TASK DESCRIPTION:
Set down the lines of the data exactly, starting at the first and stopping after the line containing "- Наука и техника".

GIVEN INFORMATION:
☆ ☆ ☆
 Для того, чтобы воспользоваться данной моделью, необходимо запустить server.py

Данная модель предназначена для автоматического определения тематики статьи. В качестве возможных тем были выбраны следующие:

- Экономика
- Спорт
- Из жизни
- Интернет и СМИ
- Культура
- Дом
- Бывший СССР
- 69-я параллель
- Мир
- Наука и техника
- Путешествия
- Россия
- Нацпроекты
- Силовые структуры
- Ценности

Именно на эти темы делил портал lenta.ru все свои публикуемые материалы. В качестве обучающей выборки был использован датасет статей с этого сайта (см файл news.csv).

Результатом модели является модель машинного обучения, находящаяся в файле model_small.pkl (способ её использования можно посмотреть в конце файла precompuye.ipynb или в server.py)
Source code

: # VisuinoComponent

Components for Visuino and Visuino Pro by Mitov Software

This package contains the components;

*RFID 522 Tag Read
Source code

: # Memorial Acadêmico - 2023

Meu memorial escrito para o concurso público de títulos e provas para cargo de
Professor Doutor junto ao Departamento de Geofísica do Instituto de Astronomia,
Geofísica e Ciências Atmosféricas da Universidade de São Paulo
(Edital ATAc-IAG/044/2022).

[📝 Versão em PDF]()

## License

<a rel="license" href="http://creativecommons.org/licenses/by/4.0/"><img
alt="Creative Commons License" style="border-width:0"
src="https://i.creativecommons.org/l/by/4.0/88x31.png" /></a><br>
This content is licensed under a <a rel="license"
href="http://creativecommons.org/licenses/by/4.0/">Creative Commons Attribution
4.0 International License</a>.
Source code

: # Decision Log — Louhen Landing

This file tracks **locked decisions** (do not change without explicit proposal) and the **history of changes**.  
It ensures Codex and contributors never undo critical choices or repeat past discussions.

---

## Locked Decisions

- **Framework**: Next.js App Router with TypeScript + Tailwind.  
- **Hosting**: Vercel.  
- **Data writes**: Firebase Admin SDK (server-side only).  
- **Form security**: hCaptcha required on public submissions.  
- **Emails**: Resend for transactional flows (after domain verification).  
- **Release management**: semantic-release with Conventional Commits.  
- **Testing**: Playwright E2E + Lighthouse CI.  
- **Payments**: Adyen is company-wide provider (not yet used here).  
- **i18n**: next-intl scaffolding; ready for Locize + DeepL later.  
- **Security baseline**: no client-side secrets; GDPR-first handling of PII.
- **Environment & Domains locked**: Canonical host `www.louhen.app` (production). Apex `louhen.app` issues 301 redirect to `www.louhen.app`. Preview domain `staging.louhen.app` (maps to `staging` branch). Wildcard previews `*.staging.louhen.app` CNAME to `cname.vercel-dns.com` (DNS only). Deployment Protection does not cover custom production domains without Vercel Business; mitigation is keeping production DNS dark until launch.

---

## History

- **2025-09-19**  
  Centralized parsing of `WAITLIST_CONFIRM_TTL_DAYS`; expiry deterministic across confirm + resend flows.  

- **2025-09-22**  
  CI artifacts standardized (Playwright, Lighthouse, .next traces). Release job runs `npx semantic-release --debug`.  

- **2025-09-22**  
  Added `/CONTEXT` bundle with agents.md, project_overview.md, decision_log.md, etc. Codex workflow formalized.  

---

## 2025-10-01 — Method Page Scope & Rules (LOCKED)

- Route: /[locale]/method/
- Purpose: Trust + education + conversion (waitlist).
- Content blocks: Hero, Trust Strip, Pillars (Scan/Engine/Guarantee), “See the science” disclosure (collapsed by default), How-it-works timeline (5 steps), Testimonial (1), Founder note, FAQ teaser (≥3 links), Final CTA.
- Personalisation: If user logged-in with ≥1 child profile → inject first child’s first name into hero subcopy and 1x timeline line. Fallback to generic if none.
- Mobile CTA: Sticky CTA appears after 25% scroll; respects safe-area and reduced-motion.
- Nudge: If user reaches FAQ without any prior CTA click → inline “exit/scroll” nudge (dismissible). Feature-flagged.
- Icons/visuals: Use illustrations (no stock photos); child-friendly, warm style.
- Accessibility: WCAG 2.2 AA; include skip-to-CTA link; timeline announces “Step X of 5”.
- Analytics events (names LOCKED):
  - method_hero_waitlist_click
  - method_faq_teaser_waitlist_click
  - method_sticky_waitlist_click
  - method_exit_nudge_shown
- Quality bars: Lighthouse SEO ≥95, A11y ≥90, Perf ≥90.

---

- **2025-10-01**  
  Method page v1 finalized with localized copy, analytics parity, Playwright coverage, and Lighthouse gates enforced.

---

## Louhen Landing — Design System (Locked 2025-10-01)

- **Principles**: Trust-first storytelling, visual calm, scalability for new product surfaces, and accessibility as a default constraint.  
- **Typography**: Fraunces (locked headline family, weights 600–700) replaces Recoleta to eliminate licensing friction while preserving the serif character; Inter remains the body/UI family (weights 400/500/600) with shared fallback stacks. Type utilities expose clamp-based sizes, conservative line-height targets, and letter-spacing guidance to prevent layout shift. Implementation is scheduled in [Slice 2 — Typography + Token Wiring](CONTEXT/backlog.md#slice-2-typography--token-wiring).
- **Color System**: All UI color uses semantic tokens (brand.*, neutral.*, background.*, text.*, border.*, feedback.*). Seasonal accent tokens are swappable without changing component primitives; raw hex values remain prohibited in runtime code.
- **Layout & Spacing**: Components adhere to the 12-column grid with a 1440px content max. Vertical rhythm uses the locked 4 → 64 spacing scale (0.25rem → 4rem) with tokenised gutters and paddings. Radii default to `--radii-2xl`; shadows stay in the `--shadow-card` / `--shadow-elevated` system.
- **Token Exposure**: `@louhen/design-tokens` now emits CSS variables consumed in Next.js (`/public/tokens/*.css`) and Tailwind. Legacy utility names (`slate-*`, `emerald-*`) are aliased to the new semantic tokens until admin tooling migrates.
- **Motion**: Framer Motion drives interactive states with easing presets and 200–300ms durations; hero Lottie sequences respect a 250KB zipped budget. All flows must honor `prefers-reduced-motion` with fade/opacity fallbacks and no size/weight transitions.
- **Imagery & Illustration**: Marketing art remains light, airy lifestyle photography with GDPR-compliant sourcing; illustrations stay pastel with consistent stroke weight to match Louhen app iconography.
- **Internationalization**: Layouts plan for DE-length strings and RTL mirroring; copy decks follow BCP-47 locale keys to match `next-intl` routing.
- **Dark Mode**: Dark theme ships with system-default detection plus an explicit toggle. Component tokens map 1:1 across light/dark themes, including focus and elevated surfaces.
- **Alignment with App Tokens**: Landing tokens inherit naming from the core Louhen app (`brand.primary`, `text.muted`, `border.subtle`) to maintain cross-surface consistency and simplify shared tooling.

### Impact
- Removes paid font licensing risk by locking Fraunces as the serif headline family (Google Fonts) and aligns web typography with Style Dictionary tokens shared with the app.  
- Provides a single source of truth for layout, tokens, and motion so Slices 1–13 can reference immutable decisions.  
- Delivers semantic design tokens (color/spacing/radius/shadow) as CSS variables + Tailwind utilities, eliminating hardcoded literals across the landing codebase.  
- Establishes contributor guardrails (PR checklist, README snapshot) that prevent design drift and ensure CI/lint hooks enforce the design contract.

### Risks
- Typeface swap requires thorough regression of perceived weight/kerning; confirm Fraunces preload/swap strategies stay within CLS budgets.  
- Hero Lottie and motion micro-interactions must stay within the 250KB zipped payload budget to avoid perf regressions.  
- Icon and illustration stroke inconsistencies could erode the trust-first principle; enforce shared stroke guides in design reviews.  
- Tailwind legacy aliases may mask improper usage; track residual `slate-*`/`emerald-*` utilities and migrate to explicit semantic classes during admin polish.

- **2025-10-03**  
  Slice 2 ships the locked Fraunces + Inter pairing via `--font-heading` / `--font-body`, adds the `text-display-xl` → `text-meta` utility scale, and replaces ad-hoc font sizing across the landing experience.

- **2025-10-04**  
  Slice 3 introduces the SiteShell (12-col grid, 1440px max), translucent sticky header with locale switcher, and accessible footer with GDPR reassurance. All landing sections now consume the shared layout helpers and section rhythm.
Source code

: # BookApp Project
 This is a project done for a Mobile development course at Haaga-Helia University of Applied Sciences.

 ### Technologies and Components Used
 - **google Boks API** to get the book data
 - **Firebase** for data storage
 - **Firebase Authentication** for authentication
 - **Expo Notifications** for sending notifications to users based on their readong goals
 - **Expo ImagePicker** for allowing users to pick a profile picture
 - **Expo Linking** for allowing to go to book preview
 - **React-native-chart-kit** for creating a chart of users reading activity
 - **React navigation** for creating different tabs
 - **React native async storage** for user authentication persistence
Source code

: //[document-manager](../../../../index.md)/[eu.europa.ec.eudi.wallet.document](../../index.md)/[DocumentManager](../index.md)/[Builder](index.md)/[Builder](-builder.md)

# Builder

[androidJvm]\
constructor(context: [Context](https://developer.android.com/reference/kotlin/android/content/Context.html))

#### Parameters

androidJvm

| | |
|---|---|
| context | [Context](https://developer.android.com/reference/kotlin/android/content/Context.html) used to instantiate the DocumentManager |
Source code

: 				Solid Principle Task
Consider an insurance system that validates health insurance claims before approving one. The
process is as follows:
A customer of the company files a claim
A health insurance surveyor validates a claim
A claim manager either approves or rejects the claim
☆ ☆ ☆
RESULT OF THE EXERCISE:
 Для того, чтобы воспользоваться данной моделью, необходимо запустить server.py

Данная модель предназначена для автоматического определения тематики статьи. В качестве возможных тем были выбраны следующие:

- Экономика
- Спорт
- Из жизни
- Интернет и СМИ
- Культура
- Дом
- Бывший СССР
- 69-я параллель
- Мир
- Наука и техника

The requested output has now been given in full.